## EXERCISE DESCRIPTION
Across all entries below, how many lines include "QexcEc"? Only the number, please.

## Stored data entries
-=-=-=-=-
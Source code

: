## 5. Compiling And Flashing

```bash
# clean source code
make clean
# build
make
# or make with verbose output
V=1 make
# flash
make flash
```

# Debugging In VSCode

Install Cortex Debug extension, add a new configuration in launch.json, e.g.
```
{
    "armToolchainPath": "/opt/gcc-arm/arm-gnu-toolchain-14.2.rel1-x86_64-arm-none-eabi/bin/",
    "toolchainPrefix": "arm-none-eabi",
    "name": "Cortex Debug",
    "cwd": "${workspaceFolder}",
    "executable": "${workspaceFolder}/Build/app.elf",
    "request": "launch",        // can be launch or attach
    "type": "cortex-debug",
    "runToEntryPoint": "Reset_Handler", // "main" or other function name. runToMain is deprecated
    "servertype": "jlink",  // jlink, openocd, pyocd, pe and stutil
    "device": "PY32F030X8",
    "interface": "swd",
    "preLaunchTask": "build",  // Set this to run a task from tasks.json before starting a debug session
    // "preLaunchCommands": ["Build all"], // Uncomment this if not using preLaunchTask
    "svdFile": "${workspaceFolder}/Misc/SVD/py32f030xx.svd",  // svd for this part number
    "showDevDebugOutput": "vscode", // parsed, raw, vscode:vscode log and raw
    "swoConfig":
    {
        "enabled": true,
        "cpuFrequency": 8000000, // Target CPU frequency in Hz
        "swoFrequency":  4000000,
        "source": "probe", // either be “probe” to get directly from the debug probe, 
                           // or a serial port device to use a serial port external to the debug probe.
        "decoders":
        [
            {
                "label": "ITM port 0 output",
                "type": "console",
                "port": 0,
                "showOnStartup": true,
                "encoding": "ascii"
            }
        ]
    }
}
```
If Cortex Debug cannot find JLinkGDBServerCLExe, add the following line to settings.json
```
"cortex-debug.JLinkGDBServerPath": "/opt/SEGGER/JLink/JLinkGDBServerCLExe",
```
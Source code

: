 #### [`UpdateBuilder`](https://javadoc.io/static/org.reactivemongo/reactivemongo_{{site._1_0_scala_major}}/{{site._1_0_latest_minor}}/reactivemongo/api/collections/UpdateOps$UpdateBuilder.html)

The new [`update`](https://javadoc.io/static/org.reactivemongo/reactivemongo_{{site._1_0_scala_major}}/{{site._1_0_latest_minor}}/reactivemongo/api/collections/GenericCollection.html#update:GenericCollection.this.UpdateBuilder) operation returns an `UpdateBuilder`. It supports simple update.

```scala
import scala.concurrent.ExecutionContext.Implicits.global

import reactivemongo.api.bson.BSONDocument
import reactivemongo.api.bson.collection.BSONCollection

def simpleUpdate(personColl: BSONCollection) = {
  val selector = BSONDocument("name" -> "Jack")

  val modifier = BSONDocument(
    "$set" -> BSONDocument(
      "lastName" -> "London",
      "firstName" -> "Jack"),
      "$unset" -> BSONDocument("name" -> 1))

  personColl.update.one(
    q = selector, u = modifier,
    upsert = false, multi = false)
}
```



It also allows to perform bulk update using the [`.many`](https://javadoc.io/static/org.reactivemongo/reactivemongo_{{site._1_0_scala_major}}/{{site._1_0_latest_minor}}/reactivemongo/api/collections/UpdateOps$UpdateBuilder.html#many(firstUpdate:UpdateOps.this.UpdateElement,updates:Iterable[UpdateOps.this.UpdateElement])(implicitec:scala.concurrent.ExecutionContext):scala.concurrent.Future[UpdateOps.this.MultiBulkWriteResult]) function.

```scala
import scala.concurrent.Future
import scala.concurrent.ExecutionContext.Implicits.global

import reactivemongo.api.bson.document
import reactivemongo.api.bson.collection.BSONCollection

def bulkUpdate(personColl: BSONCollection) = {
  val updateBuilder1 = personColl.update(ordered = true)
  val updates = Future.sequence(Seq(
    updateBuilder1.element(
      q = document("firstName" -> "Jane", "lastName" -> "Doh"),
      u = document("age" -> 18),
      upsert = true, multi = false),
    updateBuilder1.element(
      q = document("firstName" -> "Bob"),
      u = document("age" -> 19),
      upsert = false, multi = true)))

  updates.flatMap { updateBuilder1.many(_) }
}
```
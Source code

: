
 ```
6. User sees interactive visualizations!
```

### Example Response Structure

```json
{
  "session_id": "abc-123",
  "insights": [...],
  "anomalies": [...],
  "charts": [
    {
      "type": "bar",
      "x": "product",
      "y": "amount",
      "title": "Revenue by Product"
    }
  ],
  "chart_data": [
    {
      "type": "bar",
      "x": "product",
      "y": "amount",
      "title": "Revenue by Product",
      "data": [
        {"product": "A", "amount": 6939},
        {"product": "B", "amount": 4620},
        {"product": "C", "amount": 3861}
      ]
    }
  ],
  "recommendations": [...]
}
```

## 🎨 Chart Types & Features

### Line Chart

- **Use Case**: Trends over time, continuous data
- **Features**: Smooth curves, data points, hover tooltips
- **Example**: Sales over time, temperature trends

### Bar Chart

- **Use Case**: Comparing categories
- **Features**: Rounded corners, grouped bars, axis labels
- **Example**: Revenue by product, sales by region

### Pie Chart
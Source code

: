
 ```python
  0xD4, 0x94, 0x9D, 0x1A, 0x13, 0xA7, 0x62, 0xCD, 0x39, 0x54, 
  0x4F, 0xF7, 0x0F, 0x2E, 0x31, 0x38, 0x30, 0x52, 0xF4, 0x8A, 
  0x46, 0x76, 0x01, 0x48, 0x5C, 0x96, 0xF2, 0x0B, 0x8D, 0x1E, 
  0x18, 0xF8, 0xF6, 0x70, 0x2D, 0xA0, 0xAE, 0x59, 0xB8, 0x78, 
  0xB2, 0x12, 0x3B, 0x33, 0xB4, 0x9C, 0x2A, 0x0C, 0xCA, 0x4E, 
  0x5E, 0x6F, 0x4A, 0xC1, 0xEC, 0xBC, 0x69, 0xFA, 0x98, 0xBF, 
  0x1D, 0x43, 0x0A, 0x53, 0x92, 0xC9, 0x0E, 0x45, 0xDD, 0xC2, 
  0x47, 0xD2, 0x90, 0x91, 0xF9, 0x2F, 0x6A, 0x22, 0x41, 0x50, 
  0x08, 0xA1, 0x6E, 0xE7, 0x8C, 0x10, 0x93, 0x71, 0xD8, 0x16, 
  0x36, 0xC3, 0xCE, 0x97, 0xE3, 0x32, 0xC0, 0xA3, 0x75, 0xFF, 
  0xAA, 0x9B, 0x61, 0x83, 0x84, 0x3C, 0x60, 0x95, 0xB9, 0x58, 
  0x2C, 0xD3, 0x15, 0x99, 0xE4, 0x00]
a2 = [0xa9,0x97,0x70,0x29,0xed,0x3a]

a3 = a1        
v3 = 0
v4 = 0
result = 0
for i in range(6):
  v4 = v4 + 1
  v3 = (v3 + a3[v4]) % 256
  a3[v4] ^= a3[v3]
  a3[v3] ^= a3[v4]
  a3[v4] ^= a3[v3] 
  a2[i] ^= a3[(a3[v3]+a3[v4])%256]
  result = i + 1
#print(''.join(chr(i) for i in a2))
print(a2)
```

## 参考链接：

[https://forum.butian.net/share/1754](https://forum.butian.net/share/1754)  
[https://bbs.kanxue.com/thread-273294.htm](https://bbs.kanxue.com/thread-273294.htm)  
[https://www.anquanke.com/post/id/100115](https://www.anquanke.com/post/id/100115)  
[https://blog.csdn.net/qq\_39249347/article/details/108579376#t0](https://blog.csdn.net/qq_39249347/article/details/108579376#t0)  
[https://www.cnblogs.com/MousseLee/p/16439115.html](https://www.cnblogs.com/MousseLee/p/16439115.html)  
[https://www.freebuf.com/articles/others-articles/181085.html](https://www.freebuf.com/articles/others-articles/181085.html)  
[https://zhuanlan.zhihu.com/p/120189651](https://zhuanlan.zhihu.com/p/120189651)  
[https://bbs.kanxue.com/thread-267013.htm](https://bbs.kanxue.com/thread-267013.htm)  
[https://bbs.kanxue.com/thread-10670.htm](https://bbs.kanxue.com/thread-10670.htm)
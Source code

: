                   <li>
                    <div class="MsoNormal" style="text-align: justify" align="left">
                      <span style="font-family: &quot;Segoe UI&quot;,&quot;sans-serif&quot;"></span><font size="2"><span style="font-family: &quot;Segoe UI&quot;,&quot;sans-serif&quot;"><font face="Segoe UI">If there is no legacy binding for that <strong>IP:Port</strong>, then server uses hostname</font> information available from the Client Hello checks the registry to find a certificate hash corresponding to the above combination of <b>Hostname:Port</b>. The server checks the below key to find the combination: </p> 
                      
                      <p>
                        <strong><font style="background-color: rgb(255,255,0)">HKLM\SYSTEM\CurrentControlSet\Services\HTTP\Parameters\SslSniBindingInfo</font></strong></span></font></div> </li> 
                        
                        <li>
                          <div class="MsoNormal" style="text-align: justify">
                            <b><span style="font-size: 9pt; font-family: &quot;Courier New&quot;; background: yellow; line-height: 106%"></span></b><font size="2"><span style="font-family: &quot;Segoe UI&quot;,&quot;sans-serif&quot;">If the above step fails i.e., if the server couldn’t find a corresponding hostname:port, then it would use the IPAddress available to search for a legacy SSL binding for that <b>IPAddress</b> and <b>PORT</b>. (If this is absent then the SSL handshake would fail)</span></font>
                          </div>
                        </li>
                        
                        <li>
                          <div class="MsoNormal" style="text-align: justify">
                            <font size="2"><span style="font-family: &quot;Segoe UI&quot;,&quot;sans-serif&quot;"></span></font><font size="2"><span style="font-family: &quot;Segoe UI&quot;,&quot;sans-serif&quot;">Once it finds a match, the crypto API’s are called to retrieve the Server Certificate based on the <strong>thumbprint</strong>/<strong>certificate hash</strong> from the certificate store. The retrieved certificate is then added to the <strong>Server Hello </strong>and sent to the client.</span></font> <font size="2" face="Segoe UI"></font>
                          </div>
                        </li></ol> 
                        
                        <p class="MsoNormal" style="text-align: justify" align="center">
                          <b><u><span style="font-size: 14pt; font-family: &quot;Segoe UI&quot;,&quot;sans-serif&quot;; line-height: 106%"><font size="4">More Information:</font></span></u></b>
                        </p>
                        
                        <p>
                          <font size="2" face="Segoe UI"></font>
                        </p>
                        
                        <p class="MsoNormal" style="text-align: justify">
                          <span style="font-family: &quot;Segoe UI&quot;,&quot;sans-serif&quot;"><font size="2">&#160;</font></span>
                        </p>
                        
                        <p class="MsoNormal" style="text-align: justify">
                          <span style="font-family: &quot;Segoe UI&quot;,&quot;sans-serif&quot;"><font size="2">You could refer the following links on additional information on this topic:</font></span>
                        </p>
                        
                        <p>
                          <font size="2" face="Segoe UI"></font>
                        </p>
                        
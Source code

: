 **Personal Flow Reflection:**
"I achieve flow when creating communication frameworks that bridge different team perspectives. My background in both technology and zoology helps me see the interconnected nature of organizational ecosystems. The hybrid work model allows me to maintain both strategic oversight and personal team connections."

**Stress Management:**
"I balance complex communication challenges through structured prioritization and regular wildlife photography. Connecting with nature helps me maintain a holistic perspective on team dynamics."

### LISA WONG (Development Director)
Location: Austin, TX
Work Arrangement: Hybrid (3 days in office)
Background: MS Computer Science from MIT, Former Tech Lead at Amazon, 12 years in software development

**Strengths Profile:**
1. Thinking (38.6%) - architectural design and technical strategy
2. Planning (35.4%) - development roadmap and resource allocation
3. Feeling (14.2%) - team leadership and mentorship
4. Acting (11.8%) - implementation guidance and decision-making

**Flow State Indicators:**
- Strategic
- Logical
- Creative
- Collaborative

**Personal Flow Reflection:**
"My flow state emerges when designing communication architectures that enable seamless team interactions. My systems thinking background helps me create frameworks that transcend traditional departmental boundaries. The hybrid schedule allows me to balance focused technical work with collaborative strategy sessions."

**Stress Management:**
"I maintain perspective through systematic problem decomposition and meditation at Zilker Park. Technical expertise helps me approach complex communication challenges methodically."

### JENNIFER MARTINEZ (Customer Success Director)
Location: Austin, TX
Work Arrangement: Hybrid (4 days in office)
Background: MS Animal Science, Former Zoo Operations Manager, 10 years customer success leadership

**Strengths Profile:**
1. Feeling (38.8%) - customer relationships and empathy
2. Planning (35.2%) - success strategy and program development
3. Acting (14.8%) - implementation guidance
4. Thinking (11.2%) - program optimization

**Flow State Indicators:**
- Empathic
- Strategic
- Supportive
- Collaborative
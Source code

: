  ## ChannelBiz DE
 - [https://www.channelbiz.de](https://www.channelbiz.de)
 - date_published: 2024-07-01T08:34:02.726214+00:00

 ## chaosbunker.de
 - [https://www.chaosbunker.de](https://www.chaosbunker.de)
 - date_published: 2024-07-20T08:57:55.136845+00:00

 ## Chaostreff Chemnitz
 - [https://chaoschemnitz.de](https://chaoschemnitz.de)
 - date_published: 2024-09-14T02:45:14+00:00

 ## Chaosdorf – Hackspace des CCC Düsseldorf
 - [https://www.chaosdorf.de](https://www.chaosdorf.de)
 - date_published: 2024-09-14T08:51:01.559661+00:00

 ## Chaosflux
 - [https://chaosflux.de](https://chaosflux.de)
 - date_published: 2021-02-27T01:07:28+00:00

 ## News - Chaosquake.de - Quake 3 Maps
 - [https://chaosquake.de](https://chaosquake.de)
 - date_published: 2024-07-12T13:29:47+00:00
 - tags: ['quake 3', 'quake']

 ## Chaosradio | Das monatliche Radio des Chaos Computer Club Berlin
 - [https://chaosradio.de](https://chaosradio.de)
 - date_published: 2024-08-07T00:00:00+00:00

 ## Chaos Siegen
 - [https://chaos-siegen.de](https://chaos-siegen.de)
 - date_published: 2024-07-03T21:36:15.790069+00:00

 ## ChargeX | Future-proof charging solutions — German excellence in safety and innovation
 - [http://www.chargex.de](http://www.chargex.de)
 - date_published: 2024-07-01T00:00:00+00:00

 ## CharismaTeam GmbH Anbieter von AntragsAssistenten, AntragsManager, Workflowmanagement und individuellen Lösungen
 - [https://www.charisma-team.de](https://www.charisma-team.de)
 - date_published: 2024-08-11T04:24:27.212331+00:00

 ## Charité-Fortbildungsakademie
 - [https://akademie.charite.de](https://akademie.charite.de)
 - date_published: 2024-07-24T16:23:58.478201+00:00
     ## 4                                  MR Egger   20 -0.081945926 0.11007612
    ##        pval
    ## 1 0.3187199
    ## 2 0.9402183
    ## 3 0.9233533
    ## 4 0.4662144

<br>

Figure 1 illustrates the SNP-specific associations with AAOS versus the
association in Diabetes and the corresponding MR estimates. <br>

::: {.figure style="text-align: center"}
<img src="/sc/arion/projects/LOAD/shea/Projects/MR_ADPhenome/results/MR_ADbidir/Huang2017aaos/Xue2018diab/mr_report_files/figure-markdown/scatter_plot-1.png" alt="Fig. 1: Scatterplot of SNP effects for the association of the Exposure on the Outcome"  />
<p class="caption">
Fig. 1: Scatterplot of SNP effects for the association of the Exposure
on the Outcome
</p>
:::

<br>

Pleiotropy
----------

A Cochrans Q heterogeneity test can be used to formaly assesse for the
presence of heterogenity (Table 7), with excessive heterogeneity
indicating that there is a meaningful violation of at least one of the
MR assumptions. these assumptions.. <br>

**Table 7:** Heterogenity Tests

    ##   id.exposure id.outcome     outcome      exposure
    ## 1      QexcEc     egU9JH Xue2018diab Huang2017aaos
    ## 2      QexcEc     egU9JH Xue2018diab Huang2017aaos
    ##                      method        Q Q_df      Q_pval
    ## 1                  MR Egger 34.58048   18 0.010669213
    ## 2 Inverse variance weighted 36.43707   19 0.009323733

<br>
-=-=-=-=-
## WRITTEN SOLUTION
2